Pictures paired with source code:

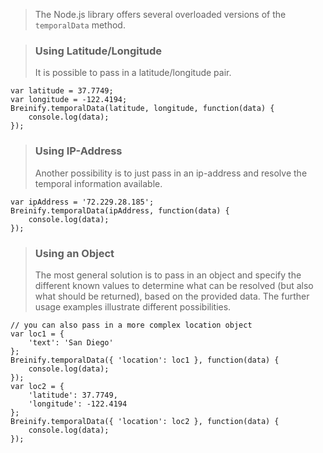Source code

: <blockquote class="lang-specific javascript--node">
<p>The Node.js library offers several overloaded versions
of the <code class="prettyprint">temporalData</code> method.</p>
</blockquote>

<blockquote class="lang-specific javascript--node">
<h3>Using Latitude/Longitude</h3>
<p>It is possible to pass in a latitude/longitude pair.</p>
</blockquote>

>
```javascript--node
var latitude = 37.7749;
var longitude = -122.4194;
Breinify.temporalData(latitude, longitude, function(data) {
	console.log(data);
});
```

<blockquote class="lang-specific javascript--node">
<h3>Using IP-Address</h3>
<p>Another possibility is to just pass in an ip-address and resolve the temporal information available.</p>
</blockquote>

>
```javascript--node
var ipAddress = '72.229.28.185';
Breinify.temporalData(ipAddress, function(data) {
	console.log(data);
});
```

<blockquote class="lang-specific javascript--node">
<h3>Using an Object</h3>
<p>The most general solution is to pass in an object and specify the different known values 
to determine what can be resolved (but also what should be returned), based on the provided data.
The further usage examples illustrate different possibilities.</p>
</blockquote>

>
```javascript--node
// you can also pass in a more complex location object
var loc1 = { 
    'text': 'San Diego'
};
Breinify.temporalData({ 'location': loc1 }, function(data) {
	console.log(data);
});
var loc2 = { 
    'latitude': 37.7749,
    'longitude': -122.4194
};
Breinify.temporalData({ 'location': loc2 }, function(data) {
	console.log(data);
});
```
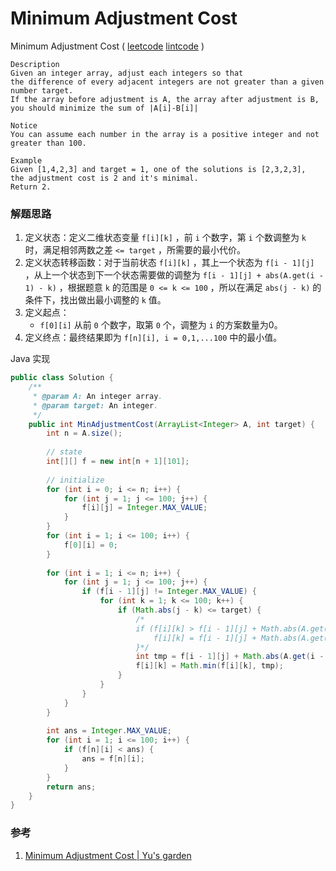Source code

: # Minimum Adjustment Cost

 Minimum Adjustment Cost  ( [leetcode]()  [lintcode](http://www.lintcode.com/en/problem/minimum-adjustment-cost/) )

```
Description
Given an integer array, adjust each integers so that 
the difference of every adjacent integers are not greater than a given number target.
If the array before adjustment is A, the array after adjustment is B, 
you should minimize the sum of |A[i]-B[i]|

Notice
You can assume each number in the array is a positive integer and not greater than 100.

Example
Given [1,4,2,3] and target = 1, one of the solutions is [2,3,2,3], 
the adjustment cost is 2 and it's minimal.
Return 2.
```

### 解题思路

1. 定义状态：定义二维状态变量 `f[i][k]` ，前 `i` 个数字，第 `i` 个数调整为 `k` 时，满足相邻两数之差 `<= target` ，所需要的最小代价。
2. 定义状态转移函数：对于当前状态 `f[i][k]` ，其上一个状态为 `f[i - 1][j]` ，从上一个状态到下一个状态需要做的调整为 `f[i - 1][j] + abs(A.get(i - 1) - k)` ，根据题意 `k` 的范围是 `0 <= k <= 100` ，所以在满足 `abs(j - k)` 的条件下，找出做出最小调整的 `k` 值。
3. 定义起点：
   - `f[0][i]` 从前 `0` 个数字，取第 `0` 个，调整为 `i` 的方案数量为0。
4. 定义终点：最终结果即为 `f[n][i], i = 0,1,...100` 中的最小值。

Java 实现

```java
public class Solution {
    /**
     * @param A: An integer array.
     * @param target: An integer.
     */
    public int MinAdjustmentCost(ArrayList<Integer> A, int target) {
        int n = A.size();
        
        // state
        int[][] f = new int[n + 1][101];
        
        // initialize
        for (int i = 0; i <= n; i++) {
            for (int j = 1; j <= 100; j++) {
                f[i][j] = Integer.MAX_VALUE;
            }
        }
        for (int i = 1; i <= 100; i++) {
            f[0][i] = 0;
        }
        
        for (int i = 1; i <= n; i++) {
            for (int j = 1; j <= 100; j++) {
                if (f[i - 1][j] != Integer.MAX_VALUE) {
                    for (int k = 1; k <= 100; k++) {
                        if (Math.abs(j - k) <= target) {
                            /*
                            if (f[i][k] > f[i - 1][j] + Math.abs(A.get(i - 1) - k)) {
                                f[i][k] = f[i - 1][j] + Math.abs(A.get(i - 1) - k);
                            }*/
                            int tmp = f[i - 1][j] + Math.abs(A.get(i - 1) - k);
                            f[i][k] = Math.min(f[i][k], tmp);
                        }
                    }
                }
            }
        }
        
        int ans = Integer.MAX_VALUE;
        for (int i = 1; i <= 100; i++) {
            if (f[n][i] < ans) {
                ans = f[n][i];
            }
        }
        return ans;
    }
}
```



### 参考

1. [Minimum Adjustment Cost | Yu's garden](http://www.cnblogs.com/yuzhangcmu/p/4153927.html)

   ​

**WHAT THE TASK REQUIRES**
Which lines hold the string "than"? Copy all of them from the data above.

**RESPONSE BELOW**
the difference of every adjacent integers are not greater than a given number target.
You can assume each number in the array is a positive integer and not greater than 100.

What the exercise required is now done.